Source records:
----------

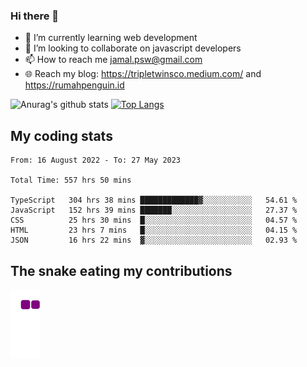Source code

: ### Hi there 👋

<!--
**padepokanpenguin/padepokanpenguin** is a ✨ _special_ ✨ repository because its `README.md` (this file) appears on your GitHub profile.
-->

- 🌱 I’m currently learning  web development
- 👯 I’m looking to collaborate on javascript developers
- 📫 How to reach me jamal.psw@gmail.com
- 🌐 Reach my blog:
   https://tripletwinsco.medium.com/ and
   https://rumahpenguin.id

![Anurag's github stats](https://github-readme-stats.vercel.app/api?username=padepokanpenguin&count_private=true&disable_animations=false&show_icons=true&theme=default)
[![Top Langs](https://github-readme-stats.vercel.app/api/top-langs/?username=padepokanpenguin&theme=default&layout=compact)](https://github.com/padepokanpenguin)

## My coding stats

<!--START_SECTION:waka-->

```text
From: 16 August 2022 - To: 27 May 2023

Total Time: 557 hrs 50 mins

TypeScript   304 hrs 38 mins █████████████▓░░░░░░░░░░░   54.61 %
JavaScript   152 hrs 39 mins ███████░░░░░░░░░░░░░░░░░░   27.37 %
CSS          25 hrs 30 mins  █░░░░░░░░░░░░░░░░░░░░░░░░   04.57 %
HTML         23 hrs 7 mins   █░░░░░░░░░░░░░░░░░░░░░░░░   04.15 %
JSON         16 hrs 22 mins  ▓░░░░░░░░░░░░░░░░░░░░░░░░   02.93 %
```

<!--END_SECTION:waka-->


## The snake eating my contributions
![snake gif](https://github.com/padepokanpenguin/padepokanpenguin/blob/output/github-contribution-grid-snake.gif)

----------

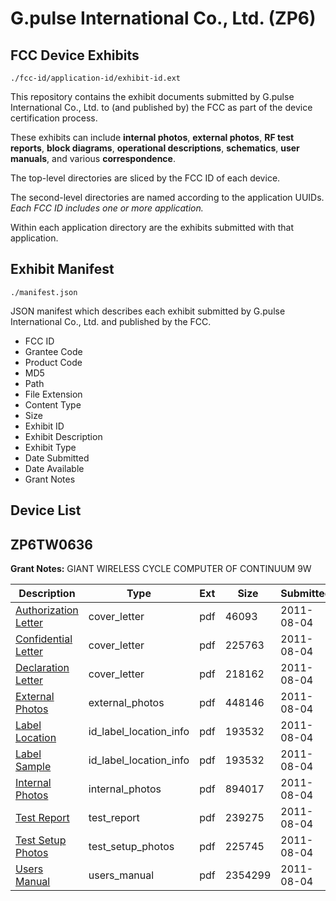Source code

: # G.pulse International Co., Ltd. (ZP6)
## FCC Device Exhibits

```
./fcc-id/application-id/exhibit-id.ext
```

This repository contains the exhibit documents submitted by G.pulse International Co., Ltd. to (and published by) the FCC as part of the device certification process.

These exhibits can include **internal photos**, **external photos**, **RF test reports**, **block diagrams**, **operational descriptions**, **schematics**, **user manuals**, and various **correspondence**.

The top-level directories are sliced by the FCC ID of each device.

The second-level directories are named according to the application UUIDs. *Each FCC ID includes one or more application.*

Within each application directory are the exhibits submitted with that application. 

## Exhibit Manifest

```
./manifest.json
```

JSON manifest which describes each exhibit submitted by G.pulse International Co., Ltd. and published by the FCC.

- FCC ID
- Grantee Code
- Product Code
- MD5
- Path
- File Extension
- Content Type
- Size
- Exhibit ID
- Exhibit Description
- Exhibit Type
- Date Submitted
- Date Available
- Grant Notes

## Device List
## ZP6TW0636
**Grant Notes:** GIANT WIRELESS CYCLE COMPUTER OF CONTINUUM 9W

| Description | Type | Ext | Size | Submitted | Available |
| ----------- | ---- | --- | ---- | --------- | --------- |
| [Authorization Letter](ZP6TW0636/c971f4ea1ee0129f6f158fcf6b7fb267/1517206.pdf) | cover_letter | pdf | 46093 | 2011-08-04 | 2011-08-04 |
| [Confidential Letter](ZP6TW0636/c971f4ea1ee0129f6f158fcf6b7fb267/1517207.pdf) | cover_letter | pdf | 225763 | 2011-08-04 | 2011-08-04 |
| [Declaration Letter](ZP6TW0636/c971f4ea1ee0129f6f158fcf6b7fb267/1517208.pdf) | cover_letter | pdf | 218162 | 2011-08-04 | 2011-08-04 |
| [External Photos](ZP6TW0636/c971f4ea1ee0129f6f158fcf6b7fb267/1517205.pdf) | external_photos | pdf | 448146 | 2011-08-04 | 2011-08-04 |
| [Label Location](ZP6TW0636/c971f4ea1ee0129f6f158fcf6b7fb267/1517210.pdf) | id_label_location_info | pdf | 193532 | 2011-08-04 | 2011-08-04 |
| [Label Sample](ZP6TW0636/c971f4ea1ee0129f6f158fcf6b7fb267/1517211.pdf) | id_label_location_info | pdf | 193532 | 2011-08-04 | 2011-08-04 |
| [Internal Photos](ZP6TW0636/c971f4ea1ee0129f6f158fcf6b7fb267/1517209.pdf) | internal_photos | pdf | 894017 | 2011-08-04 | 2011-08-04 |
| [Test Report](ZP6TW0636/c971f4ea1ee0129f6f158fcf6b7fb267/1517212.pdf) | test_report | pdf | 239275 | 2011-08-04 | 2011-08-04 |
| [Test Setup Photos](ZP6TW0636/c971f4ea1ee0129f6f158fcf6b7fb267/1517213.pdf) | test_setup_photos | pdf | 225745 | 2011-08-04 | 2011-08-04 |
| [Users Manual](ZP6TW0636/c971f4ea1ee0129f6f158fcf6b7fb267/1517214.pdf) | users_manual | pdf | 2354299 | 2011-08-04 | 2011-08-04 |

----------

- [WHAT IS REQUIRED] "Size" is the string to look for; please copy every line of the records above where it appears.

- [OUTPUT]
- Size
| Description | Type | Ext | Size | Submitted | Available |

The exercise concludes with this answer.